## Problem details
Which lines of the entries contain the word "features"? Please list them.

(The records begins)

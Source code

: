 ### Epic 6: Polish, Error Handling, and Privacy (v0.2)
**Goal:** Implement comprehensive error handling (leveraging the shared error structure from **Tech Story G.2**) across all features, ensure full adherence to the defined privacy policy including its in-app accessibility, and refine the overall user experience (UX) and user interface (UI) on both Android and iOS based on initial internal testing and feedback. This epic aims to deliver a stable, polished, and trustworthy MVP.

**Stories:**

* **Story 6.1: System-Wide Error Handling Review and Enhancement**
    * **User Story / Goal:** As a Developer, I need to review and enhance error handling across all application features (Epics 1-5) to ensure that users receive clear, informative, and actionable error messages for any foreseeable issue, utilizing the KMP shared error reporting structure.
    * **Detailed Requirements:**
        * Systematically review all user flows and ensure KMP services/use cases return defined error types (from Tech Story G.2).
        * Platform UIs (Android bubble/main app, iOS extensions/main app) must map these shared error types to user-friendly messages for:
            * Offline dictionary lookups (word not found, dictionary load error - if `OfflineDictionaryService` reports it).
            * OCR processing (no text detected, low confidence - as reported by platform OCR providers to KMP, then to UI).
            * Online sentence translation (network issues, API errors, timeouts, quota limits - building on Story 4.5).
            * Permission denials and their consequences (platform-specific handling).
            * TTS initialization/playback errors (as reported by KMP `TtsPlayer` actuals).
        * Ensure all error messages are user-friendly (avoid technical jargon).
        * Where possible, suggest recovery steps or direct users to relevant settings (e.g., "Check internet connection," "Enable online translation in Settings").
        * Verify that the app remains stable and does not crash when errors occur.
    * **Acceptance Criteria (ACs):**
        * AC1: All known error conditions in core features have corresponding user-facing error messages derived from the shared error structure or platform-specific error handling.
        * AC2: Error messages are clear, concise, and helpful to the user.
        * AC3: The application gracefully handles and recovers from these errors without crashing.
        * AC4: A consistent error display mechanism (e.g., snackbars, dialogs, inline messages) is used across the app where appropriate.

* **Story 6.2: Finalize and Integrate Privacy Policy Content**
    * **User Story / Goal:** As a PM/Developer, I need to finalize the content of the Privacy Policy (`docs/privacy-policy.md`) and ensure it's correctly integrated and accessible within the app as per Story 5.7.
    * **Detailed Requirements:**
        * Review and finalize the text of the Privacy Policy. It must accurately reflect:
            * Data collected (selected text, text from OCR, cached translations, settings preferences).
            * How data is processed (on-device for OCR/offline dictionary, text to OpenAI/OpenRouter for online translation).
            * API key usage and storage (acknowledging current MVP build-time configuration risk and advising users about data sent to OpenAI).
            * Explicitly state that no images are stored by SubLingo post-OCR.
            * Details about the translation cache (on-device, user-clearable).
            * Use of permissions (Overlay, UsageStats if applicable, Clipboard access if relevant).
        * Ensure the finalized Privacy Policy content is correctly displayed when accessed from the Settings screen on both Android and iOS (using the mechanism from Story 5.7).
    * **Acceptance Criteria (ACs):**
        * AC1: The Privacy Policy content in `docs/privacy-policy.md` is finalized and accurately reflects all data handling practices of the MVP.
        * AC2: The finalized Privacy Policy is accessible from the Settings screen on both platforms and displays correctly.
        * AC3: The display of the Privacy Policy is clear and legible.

(The records ends)
(The records begins)

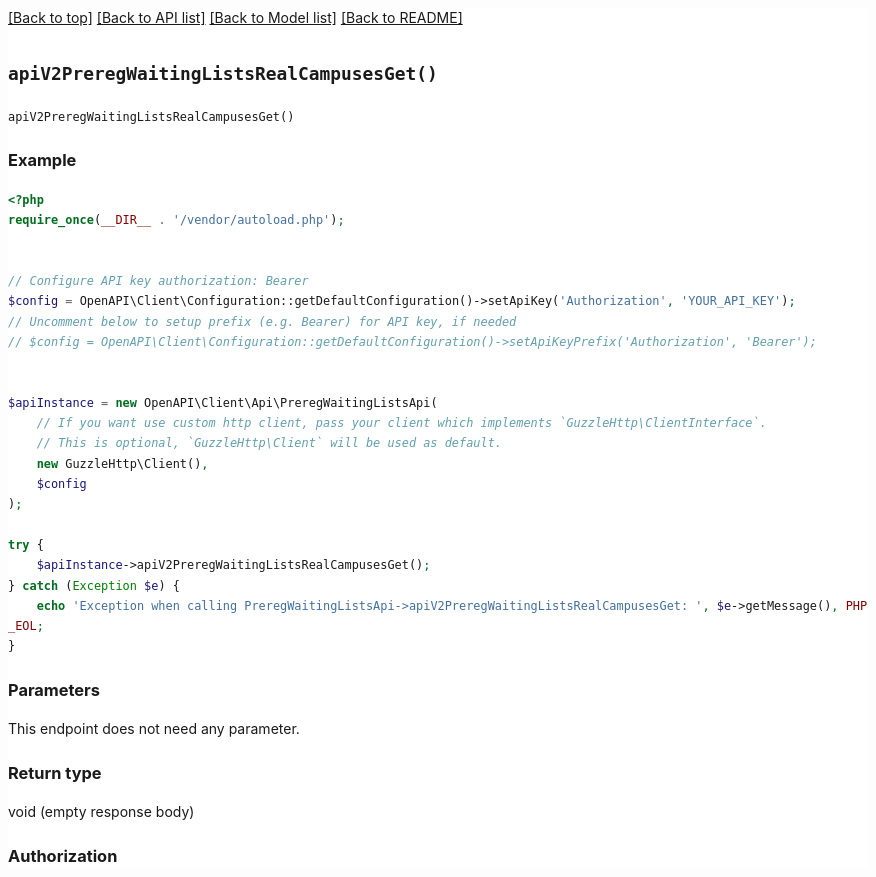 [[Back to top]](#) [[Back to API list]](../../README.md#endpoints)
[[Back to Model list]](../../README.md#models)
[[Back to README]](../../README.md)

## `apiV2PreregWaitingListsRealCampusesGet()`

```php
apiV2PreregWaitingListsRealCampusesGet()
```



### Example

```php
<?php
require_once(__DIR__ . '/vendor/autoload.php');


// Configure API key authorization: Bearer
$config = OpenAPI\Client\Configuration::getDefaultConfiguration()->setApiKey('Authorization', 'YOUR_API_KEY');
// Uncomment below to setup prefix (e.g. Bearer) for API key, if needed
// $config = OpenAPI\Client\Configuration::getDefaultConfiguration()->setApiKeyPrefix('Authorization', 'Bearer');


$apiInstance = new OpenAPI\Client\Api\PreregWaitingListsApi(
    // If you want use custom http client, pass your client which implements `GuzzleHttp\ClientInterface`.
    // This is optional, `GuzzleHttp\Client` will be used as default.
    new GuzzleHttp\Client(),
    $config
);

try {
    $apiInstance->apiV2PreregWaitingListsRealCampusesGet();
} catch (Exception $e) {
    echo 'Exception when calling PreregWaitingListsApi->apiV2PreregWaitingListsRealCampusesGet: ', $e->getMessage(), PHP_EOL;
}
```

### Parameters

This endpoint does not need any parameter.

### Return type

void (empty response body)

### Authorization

(The records ends)
(The records begins)

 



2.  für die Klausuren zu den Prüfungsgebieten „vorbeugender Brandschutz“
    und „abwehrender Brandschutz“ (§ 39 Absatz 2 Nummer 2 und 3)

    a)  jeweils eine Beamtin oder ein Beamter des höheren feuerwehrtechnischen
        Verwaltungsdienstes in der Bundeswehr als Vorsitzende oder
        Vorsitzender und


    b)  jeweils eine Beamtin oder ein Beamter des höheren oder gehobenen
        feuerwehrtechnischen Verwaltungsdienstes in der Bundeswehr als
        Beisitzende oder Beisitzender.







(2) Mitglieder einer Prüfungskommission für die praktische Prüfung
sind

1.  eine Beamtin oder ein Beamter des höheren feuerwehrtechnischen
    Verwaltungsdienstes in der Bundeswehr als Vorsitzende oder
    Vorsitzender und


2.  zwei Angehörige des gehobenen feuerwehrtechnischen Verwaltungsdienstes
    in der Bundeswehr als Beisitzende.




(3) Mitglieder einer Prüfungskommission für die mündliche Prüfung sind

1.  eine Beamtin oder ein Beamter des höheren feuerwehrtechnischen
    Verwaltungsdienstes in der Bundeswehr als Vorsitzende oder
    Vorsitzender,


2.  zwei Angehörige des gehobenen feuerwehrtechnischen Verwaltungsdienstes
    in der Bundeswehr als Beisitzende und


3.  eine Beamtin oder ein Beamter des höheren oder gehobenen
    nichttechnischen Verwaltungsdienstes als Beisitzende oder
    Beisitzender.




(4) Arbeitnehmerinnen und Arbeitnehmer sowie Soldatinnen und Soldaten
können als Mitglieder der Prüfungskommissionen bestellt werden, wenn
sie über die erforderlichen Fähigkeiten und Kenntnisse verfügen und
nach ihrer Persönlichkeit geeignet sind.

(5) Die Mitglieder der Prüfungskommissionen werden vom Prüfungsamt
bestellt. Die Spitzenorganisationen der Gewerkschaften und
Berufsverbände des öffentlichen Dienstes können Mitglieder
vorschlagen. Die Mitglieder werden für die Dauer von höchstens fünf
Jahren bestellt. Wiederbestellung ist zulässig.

(The records ends)

## Response to the exercise
**Goal:** Implement comprehensive error handling (leveraging the shared error structure from **Tech Story G.2**) across all features, ensure full adherence to the defined privacy policy including its in-app accessibility, and refine the overall user experience (UX) and user interface (UI) on both Android and iOS based on initial internal testing and feedback. This epic aims to deliver a stable, polished, and trustworthy MVP.
    * **User Story / Goal:** As a Developer, I need to review and enhance error handling across all application features (Epics 1-5) to ensure that users receive clear, informative, and actionable error messages for any foreseeable issue, utilizing the KMP shared error reporting structure.
        * AC1: All known error conditions in core features have corresponding user-facing error messages derived from the shared error structure or platform-specific error handling.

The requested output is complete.